Twelfth cake, short for Twelfth-night cake, or Twelfth-tide cake, denotes a large cake used at the festivities of Twelfth Night, usually frosted and otherwise ornamented, and with a bean or coin introduced to determine the ‘king’ or ‘queen’ of the feast. In Observations on Popular Antiquities (Newcastle upon Tyne, 1777), John Brand (1744-1806), English antiquarian and Church of England clergyman, gathered “the present Manner of drawing King and Queen on this Day [i.e. the Epiphany], from an ingenious Letter preserved in the Universal Magazine, 1774”:

“I went to a Friend’s House in the Country to partake of some of those innocent Pleasures that constitute a merry Christmas; I did not return till I had been present at drawing King and Queen, and eaten a Slice of the twelfth Cake, made by the fair Hands of my good Friend’s Consort. After Tea Yesterday, a noble Cake was produced, and two Bowls, containing the fortunate Chances for the different Sexes. Our Host filled up the Tickets; the whole Company, except the King and Queen, were to be Ministers of State, Maids of Honour, or Ladies of the Bedchamber.
“Our kind Host and Hostess, whether by Design or Accident became King and Queen. According to twelfth Day Law, each Party is to support their Character till Midnight. After Supper one called for a King’s Speech, &c.”

John Brand also wrote:

The Twelfth-Day it self is one of the greatest of the Twelve, and of more jovial Observation than the others, for the visiting of Friends and Christmas-Gambols. The Rites of this Day are different in divers Places, tho’ the End of them is much the same in all; namely, to do Honour to the Memory of the Eastern Magi, whom they suppose to have been Kings. In France, one of the Courtiers is chosen King, whom the King himself, and the other Nobles, attend at an Entertainment. In Germany, they observe the same Thing on this Day in Academies and Cities, where the Students and Citizens create one of themselves King, and provide a Magnificent Banquet for him, and give him the Attendance of a King, or a stranger Guest. Now this is answerable to that Custom of the Saturnalia, of Masters making Banquets for their Servants, and waiting on them; and no doubt this Custom has in Part sprung from that.

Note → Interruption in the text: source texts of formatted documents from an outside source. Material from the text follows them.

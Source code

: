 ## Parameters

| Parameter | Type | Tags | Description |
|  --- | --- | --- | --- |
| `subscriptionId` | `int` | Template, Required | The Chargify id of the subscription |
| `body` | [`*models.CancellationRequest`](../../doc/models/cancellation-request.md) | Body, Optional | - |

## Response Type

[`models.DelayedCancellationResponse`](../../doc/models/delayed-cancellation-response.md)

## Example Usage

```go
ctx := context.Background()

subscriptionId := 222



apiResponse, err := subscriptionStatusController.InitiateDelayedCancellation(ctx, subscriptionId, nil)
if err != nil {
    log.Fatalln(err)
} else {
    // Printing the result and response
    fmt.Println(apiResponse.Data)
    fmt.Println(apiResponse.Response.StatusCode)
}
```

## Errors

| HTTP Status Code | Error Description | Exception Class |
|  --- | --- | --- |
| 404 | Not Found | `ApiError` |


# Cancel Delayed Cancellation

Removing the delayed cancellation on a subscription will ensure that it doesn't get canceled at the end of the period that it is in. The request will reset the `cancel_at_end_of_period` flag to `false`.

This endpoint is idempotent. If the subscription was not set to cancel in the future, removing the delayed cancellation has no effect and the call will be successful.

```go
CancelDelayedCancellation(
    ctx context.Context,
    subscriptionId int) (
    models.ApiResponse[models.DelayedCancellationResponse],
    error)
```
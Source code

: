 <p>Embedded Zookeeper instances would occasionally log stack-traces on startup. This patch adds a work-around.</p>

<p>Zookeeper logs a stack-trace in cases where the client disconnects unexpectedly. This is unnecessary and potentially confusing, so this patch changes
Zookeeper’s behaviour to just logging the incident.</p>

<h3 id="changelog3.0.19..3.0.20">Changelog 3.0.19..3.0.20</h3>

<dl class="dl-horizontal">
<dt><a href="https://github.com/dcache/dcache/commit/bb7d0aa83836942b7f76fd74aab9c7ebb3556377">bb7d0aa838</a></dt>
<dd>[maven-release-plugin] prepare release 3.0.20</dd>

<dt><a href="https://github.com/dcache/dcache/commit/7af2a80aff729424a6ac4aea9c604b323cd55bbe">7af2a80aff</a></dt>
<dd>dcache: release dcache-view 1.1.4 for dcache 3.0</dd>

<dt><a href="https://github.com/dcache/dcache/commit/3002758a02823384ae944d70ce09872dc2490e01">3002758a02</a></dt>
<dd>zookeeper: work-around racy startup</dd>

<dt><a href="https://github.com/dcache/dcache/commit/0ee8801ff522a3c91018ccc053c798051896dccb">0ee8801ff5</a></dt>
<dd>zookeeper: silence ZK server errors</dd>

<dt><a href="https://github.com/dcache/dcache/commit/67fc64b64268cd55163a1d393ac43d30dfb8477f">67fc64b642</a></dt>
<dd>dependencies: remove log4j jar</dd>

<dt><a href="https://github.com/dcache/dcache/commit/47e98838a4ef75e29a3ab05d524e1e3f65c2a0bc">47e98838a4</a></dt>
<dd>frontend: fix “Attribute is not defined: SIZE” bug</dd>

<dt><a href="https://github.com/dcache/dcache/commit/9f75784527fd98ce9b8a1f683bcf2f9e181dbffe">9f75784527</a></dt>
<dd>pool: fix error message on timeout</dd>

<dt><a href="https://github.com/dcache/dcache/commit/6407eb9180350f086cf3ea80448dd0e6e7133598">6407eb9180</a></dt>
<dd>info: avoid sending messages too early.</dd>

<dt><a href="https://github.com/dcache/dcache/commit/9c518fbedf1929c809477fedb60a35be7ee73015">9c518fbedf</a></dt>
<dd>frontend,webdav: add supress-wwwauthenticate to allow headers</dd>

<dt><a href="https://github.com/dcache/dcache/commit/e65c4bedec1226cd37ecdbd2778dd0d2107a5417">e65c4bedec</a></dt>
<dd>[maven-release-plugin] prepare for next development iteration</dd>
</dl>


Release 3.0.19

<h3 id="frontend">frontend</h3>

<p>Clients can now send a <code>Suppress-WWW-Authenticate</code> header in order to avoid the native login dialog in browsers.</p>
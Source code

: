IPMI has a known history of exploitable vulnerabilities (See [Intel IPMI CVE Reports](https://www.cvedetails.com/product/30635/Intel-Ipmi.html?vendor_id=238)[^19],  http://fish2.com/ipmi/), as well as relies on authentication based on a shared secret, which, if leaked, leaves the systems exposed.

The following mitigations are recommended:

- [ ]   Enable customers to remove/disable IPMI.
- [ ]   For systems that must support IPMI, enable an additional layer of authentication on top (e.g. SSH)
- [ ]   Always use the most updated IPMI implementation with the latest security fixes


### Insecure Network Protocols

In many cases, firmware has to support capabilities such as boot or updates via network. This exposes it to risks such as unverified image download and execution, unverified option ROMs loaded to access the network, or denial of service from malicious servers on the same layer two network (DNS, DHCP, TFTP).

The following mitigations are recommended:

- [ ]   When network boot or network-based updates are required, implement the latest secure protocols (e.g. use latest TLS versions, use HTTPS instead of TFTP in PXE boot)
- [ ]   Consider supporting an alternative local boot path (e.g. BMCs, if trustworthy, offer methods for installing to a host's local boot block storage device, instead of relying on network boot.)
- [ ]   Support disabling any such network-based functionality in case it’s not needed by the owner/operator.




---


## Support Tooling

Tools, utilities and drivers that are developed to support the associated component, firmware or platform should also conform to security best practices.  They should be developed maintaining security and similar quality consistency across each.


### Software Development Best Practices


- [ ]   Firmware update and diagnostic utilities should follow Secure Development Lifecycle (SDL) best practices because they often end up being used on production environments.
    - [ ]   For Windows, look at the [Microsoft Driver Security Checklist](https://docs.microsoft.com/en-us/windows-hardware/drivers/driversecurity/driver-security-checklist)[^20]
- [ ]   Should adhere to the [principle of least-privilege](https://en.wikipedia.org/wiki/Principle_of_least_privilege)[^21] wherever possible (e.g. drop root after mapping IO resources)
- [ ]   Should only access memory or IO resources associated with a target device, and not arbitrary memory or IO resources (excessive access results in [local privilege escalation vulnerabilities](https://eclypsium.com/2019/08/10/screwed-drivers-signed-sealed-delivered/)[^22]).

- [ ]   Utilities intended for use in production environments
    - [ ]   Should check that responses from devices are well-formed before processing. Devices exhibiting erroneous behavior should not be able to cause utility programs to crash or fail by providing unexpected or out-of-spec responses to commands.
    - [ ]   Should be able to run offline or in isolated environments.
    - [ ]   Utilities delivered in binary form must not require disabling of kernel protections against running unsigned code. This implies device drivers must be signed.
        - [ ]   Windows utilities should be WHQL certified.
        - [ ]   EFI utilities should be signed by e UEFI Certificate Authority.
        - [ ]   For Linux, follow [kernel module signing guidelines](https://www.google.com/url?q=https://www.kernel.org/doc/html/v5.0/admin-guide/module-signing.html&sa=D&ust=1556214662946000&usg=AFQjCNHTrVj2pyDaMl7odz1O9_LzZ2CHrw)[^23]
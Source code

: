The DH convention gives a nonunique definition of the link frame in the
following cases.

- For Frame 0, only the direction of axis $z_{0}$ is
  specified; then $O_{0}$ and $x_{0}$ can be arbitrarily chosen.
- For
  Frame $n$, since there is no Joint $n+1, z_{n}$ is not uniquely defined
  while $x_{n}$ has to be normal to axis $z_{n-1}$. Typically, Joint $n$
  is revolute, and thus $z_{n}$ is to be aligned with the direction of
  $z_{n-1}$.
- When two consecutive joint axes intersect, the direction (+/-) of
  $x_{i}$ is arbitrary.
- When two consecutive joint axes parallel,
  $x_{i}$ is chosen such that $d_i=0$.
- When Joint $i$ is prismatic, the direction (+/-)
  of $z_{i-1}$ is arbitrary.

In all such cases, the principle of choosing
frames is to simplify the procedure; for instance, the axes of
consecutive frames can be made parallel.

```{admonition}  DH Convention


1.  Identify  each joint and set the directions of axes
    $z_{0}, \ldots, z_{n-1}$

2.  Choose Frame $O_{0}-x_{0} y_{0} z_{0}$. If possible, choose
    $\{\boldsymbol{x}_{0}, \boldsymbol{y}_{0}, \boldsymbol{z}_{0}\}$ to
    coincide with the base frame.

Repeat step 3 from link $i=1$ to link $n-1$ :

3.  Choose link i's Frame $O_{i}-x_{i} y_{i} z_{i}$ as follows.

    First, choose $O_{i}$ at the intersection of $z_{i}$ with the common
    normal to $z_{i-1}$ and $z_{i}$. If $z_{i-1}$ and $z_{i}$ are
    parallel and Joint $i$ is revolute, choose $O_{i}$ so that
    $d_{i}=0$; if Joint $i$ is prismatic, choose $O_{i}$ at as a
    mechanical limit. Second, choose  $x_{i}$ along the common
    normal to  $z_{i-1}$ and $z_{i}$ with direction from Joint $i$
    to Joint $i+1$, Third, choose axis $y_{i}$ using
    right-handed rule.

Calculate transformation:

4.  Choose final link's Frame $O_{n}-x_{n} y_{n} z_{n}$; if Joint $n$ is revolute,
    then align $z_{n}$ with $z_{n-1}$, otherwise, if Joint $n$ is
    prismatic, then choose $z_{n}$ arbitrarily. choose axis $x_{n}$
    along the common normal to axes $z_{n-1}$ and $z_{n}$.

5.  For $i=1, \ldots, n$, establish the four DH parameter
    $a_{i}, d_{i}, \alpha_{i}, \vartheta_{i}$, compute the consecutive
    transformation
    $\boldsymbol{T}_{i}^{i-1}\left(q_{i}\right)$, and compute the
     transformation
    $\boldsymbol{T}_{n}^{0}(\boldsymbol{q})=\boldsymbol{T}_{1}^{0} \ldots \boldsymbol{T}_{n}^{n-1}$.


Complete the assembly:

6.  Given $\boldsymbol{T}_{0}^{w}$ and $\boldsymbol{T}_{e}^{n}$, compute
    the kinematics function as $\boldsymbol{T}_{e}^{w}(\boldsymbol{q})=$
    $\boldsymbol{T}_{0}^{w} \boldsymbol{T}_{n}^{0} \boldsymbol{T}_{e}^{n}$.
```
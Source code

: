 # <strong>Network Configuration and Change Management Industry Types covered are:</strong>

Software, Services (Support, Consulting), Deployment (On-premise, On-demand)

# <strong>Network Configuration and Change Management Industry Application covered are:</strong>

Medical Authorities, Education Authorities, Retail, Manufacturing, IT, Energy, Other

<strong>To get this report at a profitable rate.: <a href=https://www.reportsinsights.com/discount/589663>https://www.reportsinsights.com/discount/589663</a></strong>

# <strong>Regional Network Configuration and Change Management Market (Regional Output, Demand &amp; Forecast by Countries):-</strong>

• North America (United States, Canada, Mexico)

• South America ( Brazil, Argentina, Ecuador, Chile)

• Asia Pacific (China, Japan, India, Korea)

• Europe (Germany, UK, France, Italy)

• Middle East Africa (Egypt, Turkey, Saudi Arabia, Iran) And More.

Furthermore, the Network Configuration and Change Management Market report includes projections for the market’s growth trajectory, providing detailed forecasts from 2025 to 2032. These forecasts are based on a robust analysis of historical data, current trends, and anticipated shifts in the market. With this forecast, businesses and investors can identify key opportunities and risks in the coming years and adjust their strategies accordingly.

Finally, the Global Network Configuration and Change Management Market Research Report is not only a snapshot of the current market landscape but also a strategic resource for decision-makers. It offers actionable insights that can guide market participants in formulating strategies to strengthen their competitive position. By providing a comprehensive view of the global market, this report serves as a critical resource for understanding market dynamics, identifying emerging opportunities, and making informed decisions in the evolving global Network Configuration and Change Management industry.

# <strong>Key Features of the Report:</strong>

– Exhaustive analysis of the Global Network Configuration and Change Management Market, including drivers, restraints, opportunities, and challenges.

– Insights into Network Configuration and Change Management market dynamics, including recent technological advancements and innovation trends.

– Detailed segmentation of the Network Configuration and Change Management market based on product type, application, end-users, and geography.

At Epiphany, it is still traditional for French people to get together and share une galette des rois, a round, flat pastry filled with frangipane (almond paste). A small figurine is baked inside the pastry, and the person who finds it in his or her portion is given a cardboard crown to wear. This small object, now made of porcelain or plastic, used to be a broad bean, whence its name, la fève. The tradition is known as tirer les roisto draw the kings. In some families, a child goes under the table while the pastry is being shared out and says who should receive each portion.

At the palais de l’Élysée, the President of the French Republic also observes this tradition, but there is no fève in the pastry, as protocol forbids the President from being crowned, even for one day.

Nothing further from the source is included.